In a press conference in The Hague, prosecutors said 10 defendants in five countries are accused of using the malware to steal money from more than 41,000 victims, mostly businesses and financial institutions.
Five defendants were arrested in Moldova, Bulgaria, Ukraine and Russia. The leader of the criminal network and his technical assistant are being prosecuted in Georgia.
Five defendants remain on the run, said prosecutors.
The takedown was described as an “unprecedented international effort” by Scott Brady, U.S. attorney for Western Philadelphia — where a grand jury indicted the defendants — at the press conference announcing the charges.
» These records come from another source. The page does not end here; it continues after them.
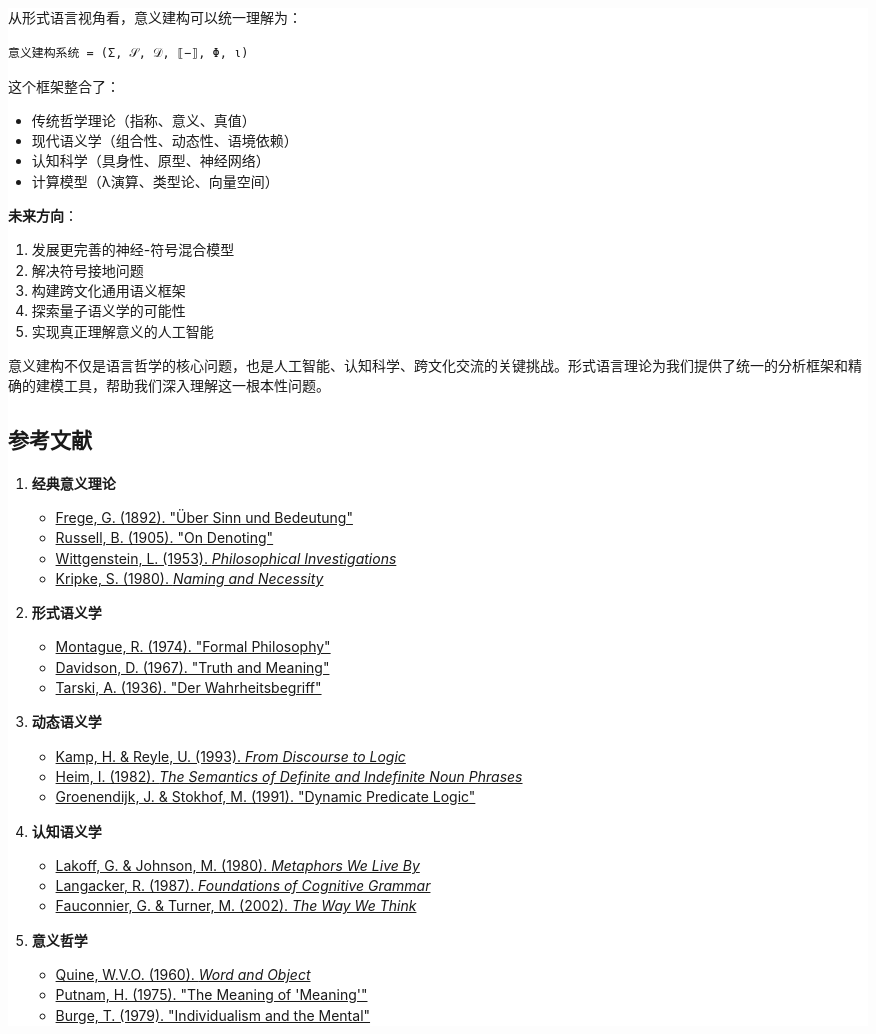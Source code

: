从形式语言视角看，意义建构可以统一理解为：

```text
意义建构系统 = (Σ, 𝒮, 𝒟, ⟦−⟧, Φ, ι)
```

这个框架整合了：

- 传统哲学理论（指称、意义、真值）
- 现代语义学（组合性、动态性、语境依赖）
- 认知科学（具身性、原型、神经网络）
- 计算模型（λ演算、类型论、向量空间）

**未来方向**：

1. 发展更完善的神经-符号混合模型
2. 解决符号接地问题
3. 构建跨文化通用语义框架
4. 探索量子语义学的可能性
5. 实现真正理解意义的人工智能

意义建构不仅是语言哲学的核心问题，也是人工智能、认知科学、跨文化交流的关键挑战。形式语言理论为我们提供了统一的分析框架和精确的建模工具，帮助我们深入理解这一根本性问题。

## 参考文献

1. **经典意义理论**
   - [Frege, G. (1892). "Über Sinn und Bedeutung"](https://en.wikipedia.org/wiki/Sense_and_reference)
   - [Russell, B. (1905). "On Denoting"](https://en.wikipedia.org/wiki/On_Denoting)
   - [Wittgenstein, L. (1953). _Philosophical Investigations_](https://en.wikipedia.org/wiki/Philosophical_Investigations)
   - [Kripke, S. (1980). _Naming and Necessity_](https://en.wikipedia.org/wiki/Naming_and_Necessity)

2. **形式语义学**
   - [Montague, R. (1974). "Formal Philosophy"](https://en.wikipedia.org/wiki/Montague_grammar)
   - [Davidson, D. (1967). "Truth and Meaning"](https://en.wikipedia.org/wiki/Donald_Davidson_(philosopher))
   - [Tarski, A. (1936). "Der Wahrheitsbegriff"](https://en.wikipedia.org/wiki/Alfred_Tarski)

3. **动态语义学**
   - [Kamp, H. & Reyle, U. (1993). _From Discourse to Logic_](https://en.wikipedia.org/wiki/Discourse_representation_theory)
   - [Heim, I. (1982). _The Semantics of Definite and Indefinite Noun Phrases_](https://en.wikipedia.org/wiki/Irene_Heim)
   - [Groenendijk, J. & Stokhof, M. (1991). "Dynamic Predicate Logic"](https://en.wikipedia.org/wiki/Dynamic_semantics)

4. **认知语义学**
   - [Lakoff, G. & Johnson, M. (1980). _Metaphors We Live By_](https://en.wikipedia.org/wiki/Conceptual_metaphor)
   - [Langacker, R. (1987). _Foundations of Cognitive Grammar_](https://en.wikipedia.org/wiki/Ronald_Langacker)
   - [Fauconnier, G. & Turner, M. (2002). _The Way We Think_](https://en.wikipedia.org/wiki/Conceptual_blending)

5. **意义哲学**
   - [Quine, W.V.O. (1960). _Word and Object_](https://en.wikipedia.org/wiki/Word_and_Object)
   - [Putnam, H. (1975). "The Meaning of 'Meaning'"](https://en.wikipedia.org/wiki/The_Meaning_of_%22Meaning%22)
   - [Burge, T. (1979). "Individualism and the Mental"](https://en.wikipedia.org/wiki/Tyler_Burge)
GozNym is a powerful banking malware that spread across the U.S., Canada, Germany and Poland, and made up from two existing malware families, both of which had their source code leaked years earlier: Nymaim, a two-stage malware dropper that infects computers through exploit kits from malicious links or emails; and Gozi, a web injection module used to hook into the web browser, allowing the attacker to steal login credentials and passwords.
The banking malware hit dozens of banks and credit unions since it first emerged in 2016.
Described as malware “as a service,” the leader of the network obtained the code for the two malware families and built GozNym, then recruited accomplices and advertised the new malware on Russian speaking forums. The malware used encryption and other obfuscation techniques to avoid detection by antivirus tools. Then, spammers sent hundreds of thousands of phishing emails to infect staff at businesses and banks. After the malware infected its victim computers, the malware would steal the passwords control of bank accounts, which the criminals would later log in and cash out.
Prosecutors said the malware network was hosted and operated through a bulletproof service, a domain and web hosting known for lax attitudes towards cybercrime and favored by criminals. Europol said the 2016 takedown of Avalanche, an infrastructure platform used by hundreds of criminals to host and run their malware campaigns.